• **Task details**
Would you please return the lines of the entries below starting at the line that has "From the far" and ending at the line that has "Iwama had her", both included, exactly as they are?

• **Provided entries**
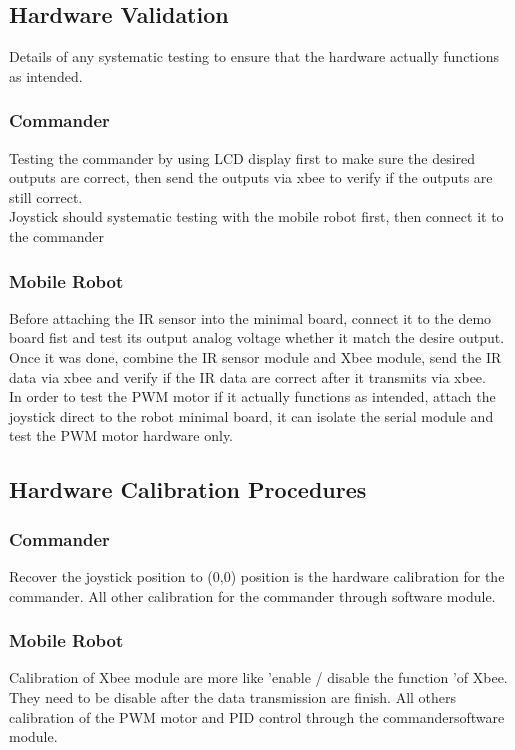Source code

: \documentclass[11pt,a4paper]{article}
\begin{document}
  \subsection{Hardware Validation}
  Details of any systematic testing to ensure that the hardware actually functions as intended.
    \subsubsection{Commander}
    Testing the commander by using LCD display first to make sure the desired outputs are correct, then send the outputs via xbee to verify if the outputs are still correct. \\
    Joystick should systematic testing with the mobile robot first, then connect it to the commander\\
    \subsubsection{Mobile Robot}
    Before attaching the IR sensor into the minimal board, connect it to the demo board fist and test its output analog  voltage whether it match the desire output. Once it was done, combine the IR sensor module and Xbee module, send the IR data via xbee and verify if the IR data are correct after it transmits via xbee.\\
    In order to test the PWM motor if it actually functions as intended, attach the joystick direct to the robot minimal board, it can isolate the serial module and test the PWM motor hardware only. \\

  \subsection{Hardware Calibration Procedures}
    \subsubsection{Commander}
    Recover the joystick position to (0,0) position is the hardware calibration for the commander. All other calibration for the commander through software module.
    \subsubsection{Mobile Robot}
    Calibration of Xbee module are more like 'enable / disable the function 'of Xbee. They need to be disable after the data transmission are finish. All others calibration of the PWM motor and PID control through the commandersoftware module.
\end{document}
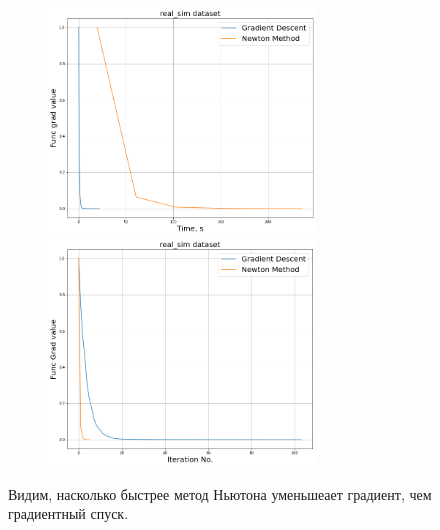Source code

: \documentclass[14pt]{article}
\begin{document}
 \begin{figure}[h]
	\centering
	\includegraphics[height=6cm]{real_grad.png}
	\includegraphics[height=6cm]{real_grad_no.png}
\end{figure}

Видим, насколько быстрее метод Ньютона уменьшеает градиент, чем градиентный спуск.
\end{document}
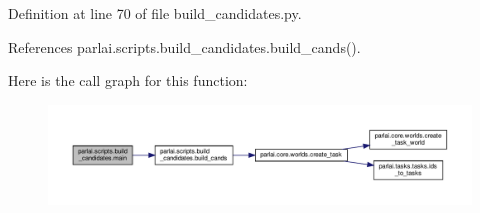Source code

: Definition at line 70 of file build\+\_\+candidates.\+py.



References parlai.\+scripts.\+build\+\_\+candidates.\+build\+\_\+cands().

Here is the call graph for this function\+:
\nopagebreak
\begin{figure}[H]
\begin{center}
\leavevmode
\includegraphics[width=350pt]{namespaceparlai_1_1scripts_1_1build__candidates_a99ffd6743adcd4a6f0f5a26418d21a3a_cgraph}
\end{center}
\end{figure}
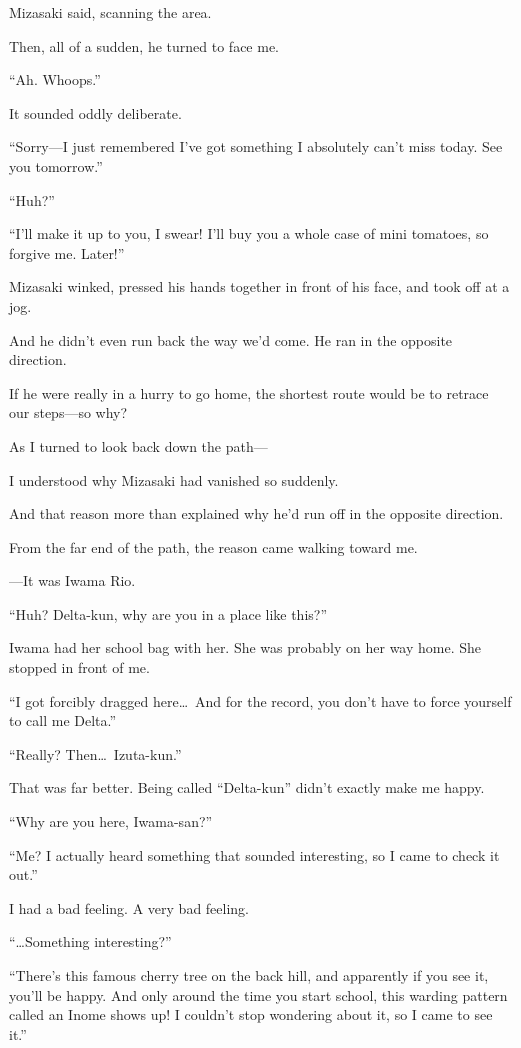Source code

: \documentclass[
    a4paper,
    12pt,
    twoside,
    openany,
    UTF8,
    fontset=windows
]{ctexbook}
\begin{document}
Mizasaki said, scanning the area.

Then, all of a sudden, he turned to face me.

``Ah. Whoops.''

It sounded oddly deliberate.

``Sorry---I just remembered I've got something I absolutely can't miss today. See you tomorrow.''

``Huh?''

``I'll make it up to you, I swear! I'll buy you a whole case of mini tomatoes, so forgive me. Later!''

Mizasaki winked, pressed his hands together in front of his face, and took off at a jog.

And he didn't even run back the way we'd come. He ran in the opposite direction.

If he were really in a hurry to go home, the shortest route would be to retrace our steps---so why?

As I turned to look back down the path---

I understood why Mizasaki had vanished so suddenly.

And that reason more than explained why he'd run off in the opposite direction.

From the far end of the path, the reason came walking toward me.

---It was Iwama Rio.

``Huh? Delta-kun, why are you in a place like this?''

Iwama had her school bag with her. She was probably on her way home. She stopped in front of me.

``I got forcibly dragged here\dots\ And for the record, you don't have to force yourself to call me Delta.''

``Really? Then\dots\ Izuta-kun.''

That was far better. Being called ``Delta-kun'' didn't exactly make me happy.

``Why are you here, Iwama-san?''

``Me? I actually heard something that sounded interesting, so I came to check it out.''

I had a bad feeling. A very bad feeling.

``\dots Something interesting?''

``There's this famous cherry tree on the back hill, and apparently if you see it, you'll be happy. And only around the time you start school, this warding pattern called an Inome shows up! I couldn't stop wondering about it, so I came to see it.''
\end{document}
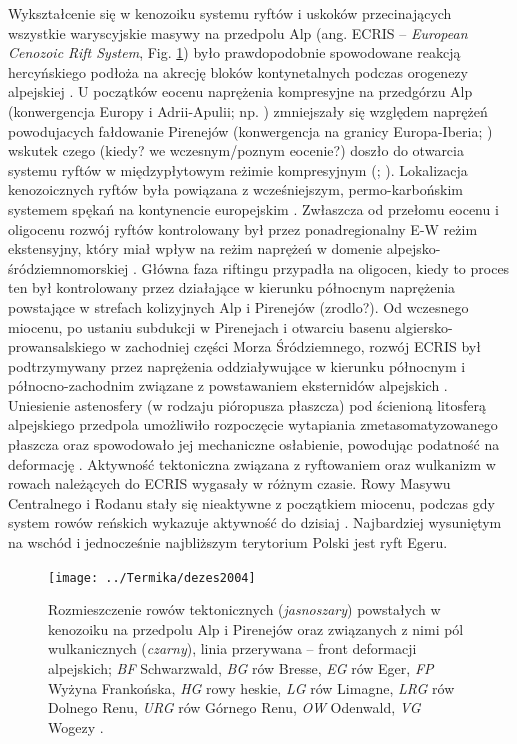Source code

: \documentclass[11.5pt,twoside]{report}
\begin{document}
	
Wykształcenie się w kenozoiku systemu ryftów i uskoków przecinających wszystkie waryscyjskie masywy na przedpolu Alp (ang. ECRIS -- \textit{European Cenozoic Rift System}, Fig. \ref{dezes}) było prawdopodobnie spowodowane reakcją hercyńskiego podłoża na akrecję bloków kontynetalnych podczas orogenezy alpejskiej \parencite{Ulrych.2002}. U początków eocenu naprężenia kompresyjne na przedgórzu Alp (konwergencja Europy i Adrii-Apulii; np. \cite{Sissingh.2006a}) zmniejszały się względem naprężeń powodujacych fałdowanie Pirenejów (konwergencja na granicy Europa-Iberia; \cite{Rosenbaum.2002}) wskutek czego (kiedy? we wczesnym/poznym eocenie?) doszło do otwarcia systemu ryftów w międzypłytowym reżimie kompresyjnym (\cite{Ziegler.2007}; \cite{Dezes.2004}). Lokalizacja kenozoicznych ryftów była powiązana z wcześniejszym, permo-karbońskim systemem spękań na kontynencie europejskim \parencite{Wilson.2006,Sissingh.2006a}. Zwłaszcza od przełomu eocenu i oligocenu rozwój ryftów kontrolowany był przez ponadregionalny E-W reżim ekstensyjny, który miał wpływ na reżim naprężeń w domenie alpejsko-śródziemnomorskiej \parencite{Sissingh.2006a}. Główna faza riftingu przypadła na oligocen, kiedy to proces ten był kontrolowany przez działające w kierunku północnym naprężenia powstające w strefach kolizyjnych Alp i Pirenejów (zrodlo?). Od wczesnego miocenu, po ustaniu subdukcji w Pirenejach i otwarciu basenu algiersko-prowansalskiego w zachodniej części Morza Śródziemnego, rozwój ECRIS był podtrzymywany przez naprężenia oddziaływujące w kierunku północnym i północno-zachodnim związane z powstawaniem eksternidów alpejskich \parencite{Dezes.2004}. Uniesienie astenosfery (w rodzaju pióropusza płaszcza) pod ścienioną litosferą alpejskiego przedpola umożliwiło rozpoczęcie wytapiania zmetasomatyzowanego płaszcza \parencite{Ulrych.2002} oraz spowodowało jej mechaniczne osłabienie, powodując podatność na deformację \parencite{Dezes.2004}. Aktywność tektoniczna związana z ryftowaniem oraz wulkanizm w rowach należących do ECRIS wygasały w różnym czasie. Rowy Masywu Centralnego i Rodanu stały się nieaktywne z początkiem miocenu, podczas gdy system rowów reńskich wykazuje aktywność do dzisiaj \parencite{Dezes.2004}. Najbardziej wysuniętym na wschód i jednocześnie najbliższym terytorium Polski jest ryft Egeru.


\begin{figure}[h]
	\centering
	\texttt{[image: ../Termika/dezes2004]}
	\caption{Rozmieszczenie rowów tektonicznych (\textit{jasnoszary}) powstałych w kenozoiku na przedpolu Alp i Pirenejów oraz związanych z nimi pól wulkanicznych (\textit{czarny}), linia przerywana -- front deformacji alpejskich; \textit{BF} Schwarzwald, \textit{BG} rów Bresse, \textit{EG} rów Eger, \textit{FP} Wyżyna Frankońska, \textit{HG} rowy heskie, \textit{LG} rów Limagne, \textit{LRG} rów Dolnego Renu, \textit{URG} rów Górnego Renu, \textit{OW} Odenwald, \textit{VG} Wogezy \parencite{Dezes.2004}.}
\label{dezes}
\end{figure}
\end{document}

• **Solution to this problem**
From the far end of the path, the reason came walking toward me.

---It was Iwama Rio.

``Huh? Delta-kun, why are you in a place like this?''

Iwama had her school bag with her. She was probably on her way home. She stopped in front of me.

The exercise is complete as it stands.